=== DATA PROVIDED ===

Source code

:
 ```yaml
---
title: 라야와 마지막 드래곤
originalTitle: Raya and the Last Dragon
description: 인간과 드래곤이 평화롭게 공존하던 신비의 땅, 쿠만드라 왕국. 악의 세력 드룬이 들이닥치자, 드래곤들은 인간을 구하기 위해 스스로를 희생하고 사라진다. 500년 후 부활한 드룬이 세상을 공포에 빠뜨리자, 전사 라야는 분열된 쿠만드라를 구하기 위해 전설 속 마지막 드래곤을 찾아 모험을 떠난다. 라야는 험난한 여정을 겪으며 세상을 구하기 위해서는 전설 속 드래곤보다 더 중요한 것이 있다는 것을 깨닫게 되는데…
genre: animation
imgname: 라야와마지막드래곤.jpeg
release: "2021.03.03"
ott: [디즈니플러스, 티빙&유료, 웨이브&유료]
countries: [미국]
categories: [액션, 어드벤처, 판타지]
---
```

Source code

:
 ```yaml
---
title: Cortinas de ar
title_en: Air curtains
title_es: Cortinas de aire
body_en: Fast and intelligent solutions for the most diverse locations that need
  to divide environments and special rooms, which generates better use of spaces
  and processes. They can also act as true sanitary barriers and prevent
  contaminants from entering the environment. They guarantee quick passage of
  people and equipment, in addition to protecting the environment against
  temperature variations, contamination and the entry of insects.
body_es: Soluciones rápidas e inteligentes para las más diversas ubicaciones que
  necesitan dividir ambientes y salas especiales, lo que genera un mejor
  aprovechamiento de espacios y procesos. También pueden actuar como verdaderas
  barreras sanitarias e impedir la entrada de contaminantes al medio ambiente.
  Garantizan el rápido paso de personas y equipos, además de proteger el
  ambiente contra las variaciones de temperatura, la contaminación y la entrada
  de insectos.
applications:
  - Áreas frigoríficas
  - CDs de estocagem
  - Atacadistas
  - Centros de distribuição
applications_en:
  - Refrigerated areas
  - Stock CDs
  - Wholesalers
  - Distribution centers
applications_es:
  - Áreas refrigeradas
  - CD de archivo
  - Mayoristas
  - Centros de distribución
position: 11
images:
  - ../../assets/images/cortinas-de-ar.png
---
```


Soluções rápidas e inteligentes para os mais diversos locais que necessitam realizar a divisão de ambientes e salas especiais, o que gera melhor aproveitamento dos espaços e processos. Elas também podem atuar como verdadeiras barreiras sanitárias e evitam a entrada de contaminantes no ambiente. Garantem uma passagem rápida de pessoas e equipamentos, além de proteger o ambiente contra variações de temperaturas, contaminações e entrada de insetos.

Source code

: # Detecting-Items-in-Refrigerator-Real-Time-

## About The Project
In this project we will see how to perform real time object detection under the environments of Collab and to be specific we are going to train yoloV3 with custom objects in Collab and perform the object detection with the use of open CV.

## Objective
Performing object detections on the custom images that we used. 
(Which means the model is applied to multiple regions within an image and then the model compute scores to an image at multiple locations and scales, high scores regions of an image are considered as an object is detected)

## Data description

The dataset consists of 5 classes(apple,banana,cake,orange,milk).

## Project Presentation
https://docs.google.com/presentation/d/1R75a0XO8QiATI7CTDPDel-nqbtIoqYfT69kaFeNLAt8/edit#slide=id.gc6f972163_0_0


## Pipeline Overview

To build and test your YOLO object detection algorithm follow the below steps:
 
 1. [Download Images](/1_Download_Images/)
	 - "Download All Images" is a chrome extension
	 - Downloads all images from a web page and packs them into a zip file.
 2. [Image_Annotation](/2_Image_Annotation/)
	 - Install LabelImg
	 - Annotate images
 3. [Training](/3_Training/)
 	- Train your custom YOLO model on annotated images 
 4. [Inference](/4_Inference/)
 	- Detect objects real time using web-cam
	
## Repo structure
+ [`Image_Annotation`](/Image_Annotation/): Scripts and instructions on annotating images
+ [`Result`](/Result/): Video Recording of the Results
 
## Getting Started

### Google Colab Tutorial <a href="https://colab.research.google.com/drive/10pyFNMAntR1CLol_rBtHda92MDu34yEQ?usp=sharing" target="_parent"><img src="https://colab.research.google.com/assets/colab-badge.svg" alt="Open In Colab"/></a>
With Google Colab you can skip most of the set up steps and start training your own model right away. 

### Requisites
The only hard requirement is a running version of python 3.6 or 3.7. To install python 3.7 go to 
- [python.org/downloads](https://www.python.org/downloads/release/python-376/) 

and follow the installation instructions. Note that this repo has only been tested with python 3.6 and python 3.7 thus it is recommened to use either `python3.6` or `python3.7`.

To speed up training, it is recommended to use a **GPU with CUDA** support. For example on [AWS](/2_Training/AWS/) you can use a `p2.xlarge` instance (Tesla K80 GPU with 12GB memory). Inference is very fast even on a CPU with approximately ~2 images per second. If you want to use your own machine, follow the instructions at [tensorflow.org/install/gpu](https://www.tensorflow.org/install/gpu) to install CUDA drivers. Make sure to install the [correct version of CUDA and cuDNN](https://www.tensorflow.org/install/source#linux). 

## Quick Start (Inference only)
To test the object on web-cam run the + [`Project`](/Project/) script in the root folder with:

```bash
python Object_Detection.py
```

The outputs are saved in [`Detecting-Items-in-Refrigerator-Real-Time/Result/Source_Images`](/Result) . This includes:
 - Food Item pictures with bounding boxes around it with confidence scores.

===

## WHAT YOU WILL DO
From the entries, copy every line in which the word "steps" occurs.

## TASK ANSWER
To build and test your YOLO object detection algorithm follow the below steps:
With Google Colab you can skip most of the set up steps and start training your own model right away. 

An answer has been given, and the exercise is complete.